In due course the wedding took place and apparently the couple lived happily until Mr. Collin's death about seventeen months after the wedding. This litigation was commenced approximately seven months after Mr. Collin's death. The learned chancellor entered judgment in appellee's favor upon finding that appellee

"was so anxious to marry a man of wealth and society, whom she loved and was completely subservient to, that she would have agreed to any terms imposed upon her by her prospective husband. She hoped that her constant love and affection would cause him to make adequate provision for her upon his death."

He also found that the provisions of the antenuptial agreement were so inadequate as to shock the conscience of the court.

In the context of the Collin-Reitz financial circumstances the agreement makes seemingly unreasonable and penurious provision for appellee. Were that the only factor involved in determining whether the agreement is valid, the decision below would unquestionably be correct. However, it is our view that the courts are not free to interfere with lawful but improvident marital agreements knowingly entered into by a person sui juris. Compare Posner v. Posner, Fla. 1972, 257 So.2d 530, with D'Amato v. D'Amato, Fla. App. 1965, 176 So.2d 907.

The guide lines for determining the lawfulness of antenuptial agreements are set forth in Del Vecchio v.

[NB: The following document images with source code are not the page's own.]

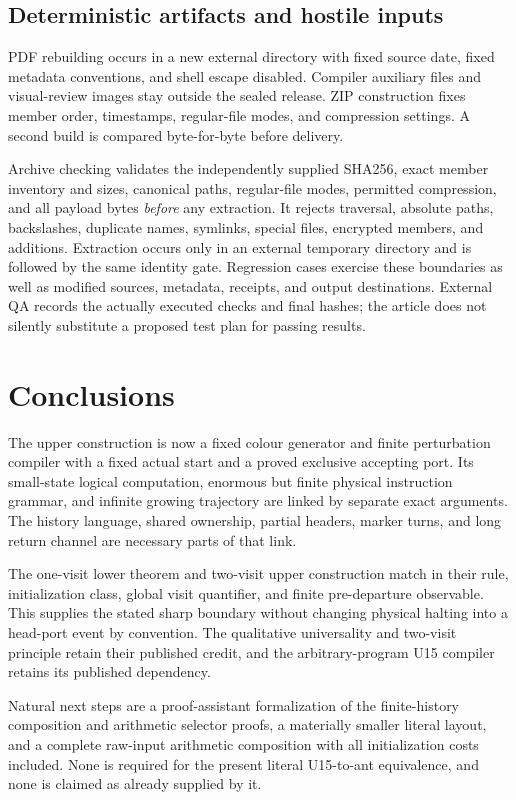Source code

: \documentclass[11pt,letterpaper]{article}
\theoremstyle{definition}\newtheorem{definition}[theorem]{Definition}
\theoremstyle{remark}\newtheorem{remark}[theorem]{Remark}
\begin{document}
\subsection{Deterministic artifacts and hostile inputs}
PDF rebuilding occurs in a new external directory with fixed source date, fixed metadata conventions, and shell escape disabled. Compiler auxiliary files and visual-review images stay outside the sealed release. ZIP construction fixes member order, timestamps, regular-file modes, and compression settings. A second build is compared byte-for-byte before delivery.

Archive checking validates the independently supplied SHA256, exact member inventory and sizes, canonical paths, regular-file modes, permitted compression, and all payload bytes \emph{before} any extraction. It rejects traversal, absolute paths, backslashes, duplicate names, symlinks, special files, encrypted members, and additions. Extraction occurs only in an external temporary directory and is followed by the same identity gate. Regression cases exercise these boundaries as well as modified sources, metadata, receipts, and output destinations. External QA records the actually executed checks and final hashes; the article does not silently substitute a proposed test plan for passing results.

\section{Conclusions}\label{ptr:la:sec:conclusion}
The upper construction is now a fixed colour generator and finite perturbation compiler with a fixed actual start and a proved exclusive accepting port. Its small-state logical computation, enormous but finite physical instruction grammar, and infinite growing trajectory are linked by separate exact arguments. The history language, shared ownership, partial headers, marker turns, and long return channel are necessary parts of that link.

The one-visit lower theorem and two-visit upper construction match in their rule, initialization class, global visit quantifier, and finite pre-departure observable. This supplies the stated sharp boundary without changing physical halting into a head-port event by convention. The qualitative universality and two-visit principle retain their published credit, and the arbitrary-program U15 compiler retains its published dependency.

Natural next steps are a proof-assistant formalization of the finite-history composition and arithmetic selector proofs, a materially smaller literal layout, and a complete raw-input arithmetic composition with all initialization costs included. None is required for the present literal U15-to-ant equivalence, and none is claimed as already supplied by it.
\end{document}
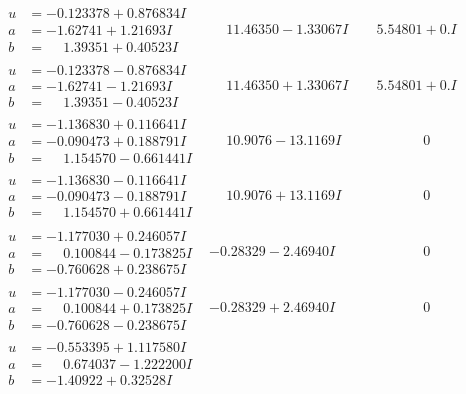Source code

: \documentclass[1p]{elsarticle_modified}
\theoremstyle{definition}
\begin{document}
$$\begin{array}{c|c|c}
\begin{aligned}
u &= -0.123378 + 0.876834 I \\
a &= -1.62741 + 1.21693 I \\
b &= \phantom{-}1.39351 + 0.40523 I\end{aligned}
 & \phantom{-}11.46350 - 1.33067 I & \phantom{-}5.54801 + 0. I\phantom{ +0.000000I} \\ \hline\begin{aligned}
u &= -0.123378 - 0.876834 I \\
a &= -1.62741 - 1.21693 I \\
b &= \phantom{-}1.39351 - 0.40523 I\end{aligned}
 & \phantom{-}11.46350 + 1.33067 I & \phantom{-}5.54801 + 0. I\phantom{ +0.000000I} \\ \hline\begin{aligned}
u &= -1.136830 + 0.116641 I \\
a &= -0.090473 + 0.188791 I \\
b &= \phantom{-}1.154570 - 0.661441 I\end{aligned}
 & \phantom{-}10.9076 - 13.1169 I & \phantom{-0.000000 } 0 \\ \hline\begin{aligned}
u &= -1.136830 - 0.116641 I \\
a &= -0.090473 - 0.188791 I \\
b &= \phantom{-}1.154570 + 0.661441 I\end{aligned}
 & \phantom{-}10.9076 + 13.1169 I & \phantom{-0.000000 } 0 \\ \hline\begin{aligned}
u &= -1.177030 + 0.246057 I \\
a &= \phantom{-}0.100844 - 0.173825 I \\
b &= -0.760628 + 0.238675 I\end{aligned}
 & -0.28329 - 2.46940 I & \phantom{-0.000000 } 0 \\ \hline\begin{aligned}
u &= -1.177030 - 0.246057 I \\
a &= \phantom{-}0.100844 + 0.173825 I \\
b &= -0.760628 - 0.238675 I\end{aligned}
 & -0.28329 + 2.46940 I & \phantom{-0.000000 } 0 \\ \hline\begin{aligned}
u &= -0.553395 + 1.117580 I \\
a &= \phantom{-}0.674037 - 1.222200 I \\
b &= -1.40922 + 0.32528 I\end{aligned}

\end{array}$$
\end{document}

Del Vecchio, Fla. 1962, 143 So.2d 17. That case involved the classical setting, as does this case, for an antenuptial agreement: a man in his twilight years preparing to marry a young woman, yet wanting to protect his estate for his children of a prior marriage or for close relatives. After Mr. Del Vecchio died Mrs. Del Vecchio sued the executor of her husband's estate to set aside their antenuptial agreement. There was no full disclosure of his assets nor had she had independent advice of counsel as to her rights. Recognizing that the subject of antenuptial agreements had not theretofore been squarely presented to it, the Supreme Court of Florida set about to explicate its views on the subject.